** Opening RECORD EXTRACTS block **

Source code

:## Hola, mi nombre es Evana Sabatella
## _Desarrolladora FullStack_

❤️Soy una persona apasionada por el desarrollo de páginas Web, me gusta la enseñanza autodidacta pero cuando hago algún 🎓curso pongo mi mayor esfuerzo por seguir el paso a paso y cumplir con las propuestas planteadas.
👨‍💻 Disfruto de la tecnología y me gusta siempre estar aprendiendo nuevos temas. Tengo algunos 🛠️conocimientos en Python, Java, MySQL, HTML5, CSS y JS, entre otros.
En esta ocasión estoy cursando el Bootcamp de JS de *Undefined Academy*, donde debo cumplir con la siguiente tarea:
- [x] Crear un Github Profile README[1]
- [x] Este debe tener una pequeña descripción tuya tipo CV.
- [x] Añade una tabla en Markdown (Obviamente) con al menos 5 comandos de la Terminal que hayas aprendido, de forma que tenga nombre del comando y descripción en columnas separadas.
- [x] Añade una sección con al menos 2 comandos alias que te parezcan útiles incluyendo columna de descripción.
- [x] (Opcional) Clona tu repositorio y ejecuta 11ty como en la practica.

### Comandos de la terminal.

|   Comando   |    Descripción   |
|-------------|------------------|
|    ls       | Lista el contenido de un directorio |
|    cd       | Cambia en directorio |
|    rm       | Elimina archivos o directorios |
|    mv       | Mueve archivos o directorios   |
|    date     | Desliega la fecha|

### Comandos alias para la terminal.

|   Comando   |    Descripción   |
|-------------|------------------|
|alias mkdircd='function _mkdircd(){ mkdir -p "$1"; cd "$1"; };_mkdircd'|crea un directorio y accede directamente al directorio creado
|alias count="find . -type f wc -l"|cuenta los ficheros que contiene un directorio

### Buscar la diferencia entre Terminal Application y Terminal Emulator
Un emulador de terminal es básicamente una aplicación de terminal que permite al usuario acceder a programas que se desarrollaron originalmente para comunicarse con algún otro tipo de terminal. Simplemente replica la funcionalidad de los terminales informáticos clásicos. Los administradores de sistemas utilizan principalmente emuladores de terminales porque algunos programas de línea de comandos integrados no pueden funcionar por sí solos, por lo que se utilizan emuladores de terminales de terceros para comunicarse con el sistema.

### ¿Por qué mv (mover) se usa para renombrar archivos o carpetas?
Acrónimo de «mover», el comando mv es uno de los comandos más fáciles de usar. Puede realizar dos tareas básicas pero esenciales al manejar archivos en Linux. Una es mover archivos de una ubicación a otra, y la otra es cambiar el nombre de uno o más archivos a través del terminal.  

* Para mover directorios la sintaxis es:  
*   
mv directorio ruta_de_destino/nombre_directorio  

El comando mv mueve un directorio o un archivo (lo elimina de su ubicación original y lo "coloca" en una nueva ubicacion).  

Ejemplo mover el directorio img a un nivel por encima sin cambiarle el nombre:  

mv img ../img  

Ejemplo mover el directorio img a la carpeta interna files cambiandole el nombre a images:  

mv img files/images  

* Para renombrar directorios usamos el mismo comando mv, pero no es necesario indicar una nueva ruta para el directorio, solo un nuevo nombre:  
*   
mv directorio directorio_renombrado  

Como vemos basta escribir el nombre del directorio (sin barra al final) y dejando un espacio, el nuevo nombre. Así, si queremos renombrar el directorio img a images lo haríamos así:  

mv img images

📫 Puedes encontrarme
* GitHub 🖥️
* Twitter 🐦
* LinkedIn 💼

** Closing RECORD EXTRACTS block **

EXERCISE
Each line from the one holding "Un emulador de" to the end of the data above goes into the answer exactly as written, and no other line does.

EXERCISE ANSWER
Un emulador de terminal es básicamente una aplicación de terminal que permite al usuario acceder a programas que se desarrollaron originalmente para comunicarse con algún otro tipo de terminal. Simplemente replica la funcionalidad de los terminales informáticos clásicos. Los administradores de sistemas utilizan principalmente emuladores de terminales porque algunos programas de línea de comandos integrados no pueden funcionar por sí solos, por lo que se utilizan emuladores de terminales de terceros para comunicarse con el sistema.

### ¿Por qué mv (mover) se usa para renombrar archivos o carpetas?
Acrónimo de «mover», el comando mv es uno de los comandos más fáciles de usar. Puede realizar dos tareas básicas pero esenciales al manejar archivos en Linux. Una es mover archivos de una ubicación a otra, y la otra es cambiar el nombre de uno o más archivos a través del terminal.  

* Para mover directorios la sintaxis es:  
*   
mv directorio ruta_de_destino/nombre_directorio  

El comando mv mueve un directorio o un archivo (lo elimina de su ubicación original y lo "coloca" en una nueva ubicacion).  

Ejemplo mover el directorio img a un nivel por encima sin cambiarle el nombre:  

mv img ../img  

Ejemplo mover el directorio img a la carpeta interna files cambiandole el nombre a images:  

mv img files/images  

* Para renombrar directorios usamos el mismo comando mv, pero no es necesario indicar una nueva ruta para el directorio, solo un nuevo nombre:  
*   
mv directorio directorio_renombrado  

Como vemos basta escribir el nombre del directorio (sin barra al final) y dejando un espacio, el nuevo nombre. Así, si queremos renombrar el directorio img a images lo haríamos así:  

mv img images

📫 Puedes encontrarme
* GitHub 🖥️
* Twitter 🐦
* LinkedIn 💼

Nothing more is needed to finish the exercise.